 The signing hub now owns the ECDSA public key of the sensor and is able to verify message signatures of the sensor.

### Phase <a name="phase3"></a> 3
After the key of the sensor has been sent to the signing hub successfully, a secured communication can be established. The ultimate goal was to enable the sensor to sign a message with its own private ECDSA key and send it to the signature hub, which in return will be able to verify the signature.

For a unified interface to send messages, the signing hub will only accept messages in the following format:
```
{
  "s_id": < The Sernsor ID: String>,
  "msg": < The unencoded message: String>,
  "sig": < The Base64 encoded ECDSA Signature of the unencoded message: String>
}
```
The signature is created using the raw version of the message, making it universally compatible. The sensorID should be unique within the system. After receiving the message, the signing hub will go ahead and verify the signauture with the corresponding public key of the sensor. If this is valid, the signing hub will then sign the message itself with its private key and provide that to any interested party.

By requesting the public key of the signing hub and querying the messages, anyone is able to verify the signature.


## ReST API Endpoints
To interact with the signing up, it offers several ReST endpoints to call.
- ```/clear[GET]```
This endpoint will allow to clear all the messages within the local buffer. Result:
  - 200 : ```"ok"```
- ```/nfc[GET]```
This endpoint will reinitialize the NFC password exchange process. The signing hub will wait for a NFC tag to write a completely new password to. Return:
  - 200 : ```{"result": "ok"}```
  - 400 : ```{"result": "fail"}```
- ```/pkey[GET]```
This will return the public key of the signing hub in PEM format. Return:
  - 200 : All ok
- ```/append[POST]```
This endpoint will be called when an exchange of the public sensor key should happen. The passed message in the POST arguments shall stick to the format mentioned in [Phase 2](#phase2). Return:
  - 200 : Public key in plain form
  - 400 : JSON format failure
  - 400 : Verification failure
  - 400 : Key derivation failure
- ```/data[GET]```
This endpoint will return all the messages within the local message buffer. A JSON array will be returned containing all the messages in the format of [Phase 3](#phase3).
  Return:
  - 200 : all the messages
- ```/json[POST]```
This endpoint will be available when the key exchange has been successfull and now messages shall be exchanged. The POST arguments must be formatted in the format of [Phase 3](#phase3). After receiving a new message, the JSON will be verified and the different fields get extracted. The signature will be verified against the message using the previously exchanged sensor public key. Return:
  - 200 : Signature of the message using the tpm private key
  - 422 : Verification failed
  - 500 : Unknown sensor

• _Task objective_
Could you write out every entry above exactly as it appears?

• _Written response_
 The signing hub now owns the ECDSA public key of the sensor and is able to verify message signatures of the sensor.

### Phase <a name="phase3"></a> 3
After the key of the sensor has been sent to the signing hub successfully, a secured communication can be established. The ultimate goal was to enable the sensor to sign a message with its own private ECDSA key and send it to the signature hub, which in return will be able to verify the signature.

For a unified interface to send messages, the signing hub will only accept messages in the following format:
```
{
  "s_id": < The Sernsor ID: String>,
  "msg": < The unencoded message: String>,
  "sig": < The Base64 encoded ECDSA Signature of the unencoded message: String>
}
```
The signature is created using the raw version of the message, making it universally compatible. The sensorID should be unique within the system. After receiving the message, the signing hub will go ahead and verify the signauture with the corresponding public key of the sensor. If this is valid, the signing hub will then sign the message itself with its private key and provide that to any interested party.

By requesting the public key of the signing hub and querying the messages, anyone is able to verify the signature.


## ReST API Endpoints
To interact with the signing up, it offers several ReST endpoints to call.
- ```/clear[GET]```
This endpoint will allow to clear all the messages within the local buffer. Result:
  - 200 : ```"ok"```
- ```/nfc[GET]```
This endpoint will reinitialize the NFC password exchange process. The signing hub will wait for a NFC tag to write a completely new password to. Return:
  - 200 : ```{"result": "ok"}```
  - 400 : ```{"result": "fail"}```
- ```/pkey[GET]```
This will return the public key of the signing hub in PEM format. Return:
  - 200 : All ok
- ```/append[POST]```
This endpoint will be called when an exchange of the public sensor key should happen. The passed message in the POST arguments shall stick to the format mentioned in [Phase 2](#phase2). Return:
  - 200 : Public key in plain form
  - 400 : JSON format failure
  - 400 : Verification failure
  - 400 : Key derivation failure
- ```/data[GET]```
This endpoint will return all the messages within the local message buffer. A JSON array will be returned containing all the messages in the format of [Phase 3](#phase3).
  Return:
  - 200 : all the messages
- ```/json[POST]```
This endpoint will be available when the key exchange has been successfull and now messages shall be exchanged. The POST arguments must be formatted in the format of [Phase 3](#phase3). After receiving a new message, the JSON will be verified and the different fields get extracted. The signature will be verified against the message using the previously exchanged sensor public key. Return:
  - 200 : Signature of the message using the tpm private key
  - 422 : Verification failed
  - 500 : Unknown sensor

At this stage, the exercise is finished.